------ Dataset content

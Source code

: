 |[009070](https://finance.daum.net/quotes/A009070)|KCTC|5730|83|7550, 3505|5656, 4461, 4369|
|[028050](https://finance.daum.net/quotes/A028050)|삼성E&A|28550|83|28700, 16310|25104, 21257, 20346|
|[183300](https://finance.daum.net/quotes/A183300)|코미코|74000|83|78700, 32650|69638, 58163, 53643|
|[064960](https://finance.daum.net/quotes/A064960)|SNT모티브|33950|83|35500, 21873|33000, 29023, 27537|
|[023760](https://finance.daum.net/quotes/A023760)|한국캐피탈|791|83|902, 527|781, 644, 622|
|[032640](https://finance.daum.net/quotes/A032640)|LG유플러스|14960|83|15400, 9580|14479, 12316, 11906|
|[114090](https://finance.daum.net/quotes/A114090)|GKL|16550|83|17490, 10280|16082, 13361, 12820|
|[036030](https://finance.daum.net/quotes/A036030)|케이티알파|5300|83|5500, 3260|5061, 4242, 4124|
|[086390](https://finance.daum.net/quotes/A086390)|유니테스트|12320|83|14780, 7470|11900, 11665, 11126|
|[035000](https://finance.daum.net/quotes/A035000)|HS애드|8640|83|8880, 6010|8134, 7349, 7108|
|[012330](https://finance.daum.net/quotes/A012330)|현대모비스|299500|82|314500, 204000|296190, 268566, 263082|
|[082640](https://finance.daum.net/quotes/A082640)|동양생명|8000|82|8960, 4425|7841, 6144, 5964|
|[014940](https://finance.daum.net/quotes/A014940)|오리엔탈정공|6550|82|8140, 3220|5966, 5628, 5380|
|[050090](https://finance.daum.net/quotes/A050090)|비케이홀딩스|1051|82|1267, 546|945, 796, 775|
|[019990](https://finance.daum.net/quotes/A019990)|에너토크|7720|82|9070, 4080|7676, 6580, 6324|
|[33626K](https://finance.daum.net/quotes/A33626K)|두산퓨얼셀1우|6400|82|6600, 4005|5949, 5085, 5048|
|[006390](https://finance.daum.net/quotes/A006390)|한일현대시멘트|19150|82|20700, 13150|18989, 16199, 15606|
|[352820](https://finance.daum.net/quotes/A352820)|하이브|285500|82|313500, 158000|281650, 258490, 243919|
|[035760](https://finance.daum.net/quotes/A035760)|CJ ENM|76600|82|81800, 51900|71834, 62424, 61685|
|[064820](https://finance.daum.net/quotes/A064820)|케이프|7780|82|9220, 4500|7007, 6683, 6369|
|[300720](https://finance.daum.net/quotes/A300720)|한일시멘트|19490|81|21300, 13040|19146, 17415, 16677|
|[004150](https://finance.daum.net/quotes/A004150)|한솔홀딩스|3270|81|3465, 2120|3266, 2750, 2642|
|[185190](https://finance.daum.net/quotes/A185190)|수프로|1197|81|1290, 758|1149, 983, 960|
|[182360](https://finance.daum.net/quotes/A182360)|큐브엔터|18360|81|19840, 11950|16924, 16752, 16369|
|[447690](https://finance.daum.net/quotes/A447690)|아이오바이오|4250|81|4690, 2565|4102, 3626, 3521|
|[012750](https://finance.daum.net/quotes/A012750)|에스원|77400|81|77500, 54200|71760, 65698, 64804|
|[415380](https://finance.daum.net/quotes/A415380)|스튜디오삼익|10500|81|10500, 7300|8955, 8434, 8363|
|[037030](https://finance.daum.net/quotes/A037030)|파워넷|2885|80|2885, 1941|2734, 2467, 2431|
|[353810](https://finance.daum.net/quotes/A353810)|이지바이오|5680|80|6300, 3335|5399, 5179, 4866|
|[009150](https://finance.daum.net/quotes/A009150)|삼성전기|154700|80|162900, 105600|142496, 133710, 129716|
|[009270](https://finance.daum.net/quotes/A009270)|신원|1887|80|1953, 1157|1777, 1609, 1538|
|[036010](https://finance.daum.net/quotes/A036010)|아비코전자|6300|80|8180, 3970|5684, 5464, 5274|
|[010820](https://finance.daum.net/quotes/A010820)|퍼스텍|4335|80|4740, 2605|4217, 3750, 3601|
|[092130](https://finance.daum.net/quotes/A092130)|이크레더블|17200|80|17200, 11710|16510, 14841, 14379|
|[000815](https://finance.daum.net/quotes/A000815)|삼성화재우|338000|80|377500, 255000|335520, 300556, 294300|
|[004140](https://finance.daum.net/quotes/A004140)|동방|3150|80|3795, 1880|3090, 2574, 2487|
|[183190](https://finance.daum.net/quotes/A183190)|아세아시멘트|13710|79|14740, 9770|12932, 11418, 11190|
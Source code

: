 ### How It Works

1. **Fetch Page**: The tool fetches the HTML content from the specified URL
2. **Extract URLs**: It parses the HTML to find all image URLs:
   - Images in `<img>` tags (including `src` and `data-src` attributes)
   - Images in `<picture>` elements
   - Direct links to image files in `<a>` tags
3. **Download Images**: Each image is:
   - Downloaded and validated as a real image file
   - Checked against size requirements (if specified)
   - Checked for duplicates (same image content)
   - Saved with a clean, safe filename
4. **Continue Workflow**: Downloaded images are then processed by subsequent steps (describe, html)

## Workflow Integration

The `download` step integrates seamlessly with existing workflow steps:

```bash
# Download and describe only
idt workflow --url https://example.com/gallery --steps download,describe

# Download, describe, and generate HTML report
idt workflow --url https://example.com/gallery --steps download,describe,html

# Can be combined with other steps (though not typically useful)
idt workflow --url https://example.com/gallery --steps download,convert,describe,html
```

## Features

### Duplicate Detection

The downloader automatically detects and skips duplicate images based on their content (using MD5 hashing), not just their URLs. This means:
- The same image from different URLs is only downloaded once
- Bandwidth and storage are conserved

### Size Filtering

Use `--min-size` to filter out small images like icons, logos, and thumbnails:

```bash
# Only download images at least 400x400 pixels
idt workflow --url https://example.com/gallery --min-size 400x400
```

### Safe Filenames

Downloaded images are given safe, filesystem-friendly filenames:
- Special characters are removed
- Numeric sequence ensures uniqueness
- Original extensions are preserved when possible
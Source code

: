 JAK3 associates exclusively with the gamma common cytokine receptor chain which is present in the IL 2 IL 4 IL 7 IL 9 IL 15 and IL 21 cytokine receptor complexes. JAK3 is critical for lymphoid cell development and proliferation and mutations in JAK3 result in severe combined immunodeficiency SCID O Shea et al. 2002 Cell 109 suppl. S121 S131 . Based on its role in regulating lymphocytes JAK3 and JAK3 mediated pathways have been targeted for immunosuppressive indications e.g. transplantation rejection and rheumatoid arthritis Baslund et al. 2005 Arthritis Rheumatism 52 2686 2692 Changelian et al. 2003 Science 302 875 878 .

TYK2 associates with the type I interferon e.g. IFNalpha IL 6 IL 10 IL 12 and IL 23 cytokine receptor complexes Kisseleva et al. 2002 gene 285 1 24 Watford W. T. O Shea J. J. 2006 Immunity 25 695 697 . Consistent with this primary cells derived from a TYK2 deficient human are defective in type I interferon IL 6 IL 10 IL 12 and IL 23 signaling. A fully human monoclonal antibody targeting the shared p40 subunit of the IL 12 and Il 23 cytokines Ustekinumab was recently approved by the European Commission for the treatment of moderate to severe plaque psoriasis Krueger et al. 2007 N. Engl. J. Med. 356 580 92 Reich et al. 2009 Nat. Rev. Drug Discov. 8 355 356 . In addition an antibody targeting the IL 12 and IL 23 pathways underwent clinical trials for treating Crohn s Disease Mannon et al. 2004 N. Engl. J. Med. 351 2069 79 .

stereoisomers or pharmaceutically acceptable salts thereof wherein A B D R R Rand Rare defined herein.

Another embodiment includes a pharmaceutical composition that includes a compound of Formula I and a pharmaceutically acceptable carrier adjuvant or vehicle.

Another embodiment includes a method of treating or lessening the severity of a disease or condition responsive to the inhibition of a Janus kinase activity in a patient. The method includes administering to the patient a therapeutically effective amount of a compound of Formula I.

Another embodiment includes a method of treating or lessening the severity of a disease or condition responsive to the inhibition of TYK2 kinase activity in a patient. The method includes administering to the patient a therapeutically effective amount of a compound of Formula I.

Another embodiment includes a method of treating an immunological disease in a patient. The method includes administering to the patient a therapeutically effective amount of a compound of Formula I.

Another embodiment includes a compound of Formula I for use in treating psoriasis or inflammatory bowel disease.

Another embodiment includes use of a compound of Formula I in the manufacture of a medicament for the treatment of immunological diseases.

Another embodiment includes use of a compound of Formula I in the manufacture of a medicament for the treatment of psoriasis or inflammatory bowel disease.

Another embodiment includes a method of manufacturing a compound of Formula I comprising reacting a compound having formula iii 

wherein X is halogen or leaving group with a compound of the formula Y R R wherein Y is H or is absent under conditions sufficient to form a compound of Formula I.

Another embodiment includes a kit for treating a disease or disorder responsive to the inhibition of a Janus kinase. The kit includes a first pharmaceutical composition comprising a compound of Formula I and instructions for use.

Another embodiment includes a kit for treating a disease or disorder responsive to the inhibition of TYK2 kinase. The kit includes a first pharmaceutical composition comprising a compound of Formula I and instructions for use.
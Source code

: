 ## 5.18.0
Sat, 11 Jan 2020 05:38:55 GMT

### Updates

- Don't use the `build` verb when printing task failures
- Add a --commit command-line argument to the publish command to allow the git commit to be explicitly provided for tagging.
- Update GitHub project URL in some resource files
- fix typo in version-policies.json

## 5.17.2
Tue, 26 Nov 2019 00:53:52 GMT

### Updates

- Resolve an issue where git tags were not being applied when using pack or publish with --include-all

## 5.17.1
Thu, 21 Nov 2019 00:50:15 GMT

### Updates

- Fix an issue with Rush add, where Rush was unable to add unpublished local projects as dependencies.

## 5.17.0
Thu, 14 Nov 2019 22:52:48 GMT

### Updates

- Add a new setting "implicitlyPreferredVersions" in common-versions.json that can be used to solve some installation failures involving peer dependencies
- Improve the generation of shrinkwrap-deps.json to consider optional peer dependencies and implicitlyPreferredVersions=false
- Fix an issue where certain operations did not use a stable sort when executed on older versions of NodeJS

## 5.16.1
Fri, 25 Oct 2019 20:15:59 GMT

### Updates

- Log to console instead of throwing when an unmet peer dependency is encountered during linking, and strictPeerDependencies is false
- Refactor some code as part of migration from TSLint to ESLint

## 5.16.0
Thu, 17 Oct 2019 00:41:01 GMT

------------

What are the lines above, starting at the one with "158000|281650, 258490, 243919|" and ending at the one with "7300|8955, 8434, 8363|"? Give them again exactly, and only them.

**Answer to this exercise:**
|[352820](https://finance.daum.net/quotes/A352820)|하이브|285500|82|313500, 158000|281650, 258490, 243919|
|[035760](https://finance.daum.net/quotes/A035760)|CJ ENM|76600|82|81800, 51900|71834, 62424, 61685|
|[064820](https://finance.daum.net/quotes/A064820)|케이프|7780|82|9220, 4500|7007, 6683, 6369|
|[300720](https://finance.daum.net/quotes/A300720)|한일시멘트|19490|81|21300, 13040|19146, 17415, 16677|
|[004150](https://finance.daum.net/quotes/A004150)|한솔홀딩스|3270|81|3465, 2120|3266, 2750, 2642|
|[185190](https://finance.daum.net/quotes/A185190)|수프로|1197|81|1290, 758|1149, 983, 960|
|[182360](https://finance.daum.net/quotes/A182360)|큐브엔터|18360|81|19840, 11950|16924, 16752, 16369|
|[447690](https://finance.daum.net/quotes/A447690)|아이오바이오|4250|81|4690, 2565|4102, 3626, 3521|
|[012750](https://finance.daum.net/quotes/A012750)|에스원|77400|81|77500, 54200|71760, 65698, 64804|
|[415380](https://finance.daum.net/quotes/A415380)|스튜디오삼익|10500|81|10500, 7300|8955, 8434, 8363|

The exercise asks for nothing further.